We could probably also extract the hit/miss ratio for those sizes from backend data, assuming that the iOS and Android apps have recognizable user agent strings.

I believe both the apps have been using 120px and 60px for years, so I'm not sure there's any issue there.

@Gilles are there other small and medium-ish icon sizes that you'd recommend? We can switch super easily if so.

So, to summarize, it appears we have 2 related issues.

  1. We need to know the canonical image size so we can safely/freely choose between bucket sizes (this ticket)
  2. We need to pick "good" bucket sizes which play nice with the caching infrastructure (per @Gilles)

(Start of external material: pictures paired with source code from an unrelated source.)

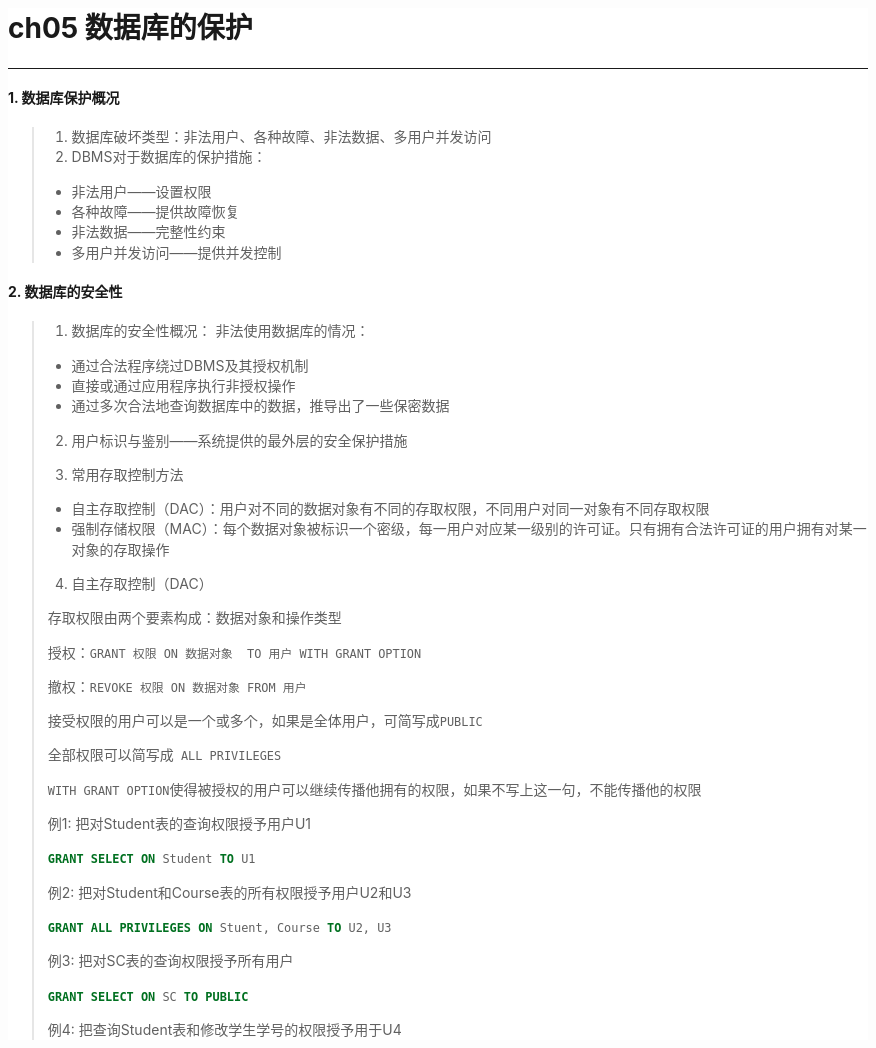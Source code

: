 # ch05 数据库的保护

---

#### 1. 数据库保护概况

>1. 数据库破坏类型：非法用户、各种故障、非法数据、多用户并发访问
>2. DBMS对于数据库的保护措施：
>   - 非法用户——设置权限
>   - 各种故障——提供故障恢复
>   - 非法数据——完整性约束
>   - 多用户并发访问——提供并发控制

#### 2. 数据库的安全性

>1. 数据库的安全性概况：
>   非法使用数据库的情况：
>
>   - 通过合法程序绕过DBMS及其授权机制
>   - 直接或通过应用程序执行非授权操作
>   - 通过多次合法地查询数据库中的数据，推导出了一些保密数据
>
>2. 用户标识与鉴别——系统提供的最外层的安全保护措施
>
>3. 常用存取控制方法
>
>   + 自主存取控制（DAC）：用户对不同的数据对象有不同的存取权限，不同用户对同一对象有不同存取权限
>   + 强制存储权限（MAC）：每个数据对象被标识一个密级，每一用户对应某一级别的许可证。只有拥有合法许可证的用户拥有对某一对象的存取操作
>
>4. 自主存取控制（DAC）
>
>   存取权限由两个要素构成：数据对象和操作类型
>
>   授权：```GRANT 权限 ON 数据对象  TO 用户 WITH GRANT OPTION```
>
>   撤权：```REVOKE 权限 ON 数据对象 FROM 用户```
>
>   接受权限的用户可以是一个或多个，如果是全体用户，可简写成```PUBLIC```
>
>   全部权限可以简写成``` ALL PRIVILEGES```
>
>   ```WITH GRANT OPTION```使得被授权的用户可以继续传播他拥有的权限，如果不写上这一句，不能传播他的权限
>
>   例1: 把对Student表的查询权限授予用户U1
>
>   ```sql
>   GRANT SELECT ON Student TO U1
>   ```
>
>   例2: 把对Student和Course表的所有权限授予用户U2和U3
>
>   ```sql
>   GRANT ALL PRIVILEGES ON Stuent, Course TO U2, U3
>   ```
>
>   例3: 把对SC表的查询权限授予所有用户
>
>   ```sql
>   GRANT SELECT ON SC TO PUBLIC
>   ```
>
>   例4: 把查询Student表和修改学生学号的权限授予用于U4
>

Given that we need #1 to be able to do #2, I'd probably recommend we address #2 a separate follow-on ticket (or two - one for Android and one for iOS), if possible.

I believe both the apps have been using 120px and 60px for years, so I'm not sure there's any issue there.

It's an issue of breadth of traffic. The apps have low traffic in the grand scheme of things. But stats will give us the answer.

@Gilles are there other small and medium-ish icon sizes that you'd recommend? We can switch super easily if so.

There might not be anything better to suggest for very small stuff. I'll also look at that when investigating the hit/miss ratio and swift presence of 60 and 120. Like I've said, we might want to consider adding those to the pre-render list and backpopulating existing images to a degree.

Change 325044 had a related patch set uploaded (by Mholloway):
API: Surface dimensions when requesting original image info

https://gerrit.wikimedia.org/r/325044

@Gilles

Like I've said, we might want to consider adding those to the pre-render list and backpopulating existing images to a degree.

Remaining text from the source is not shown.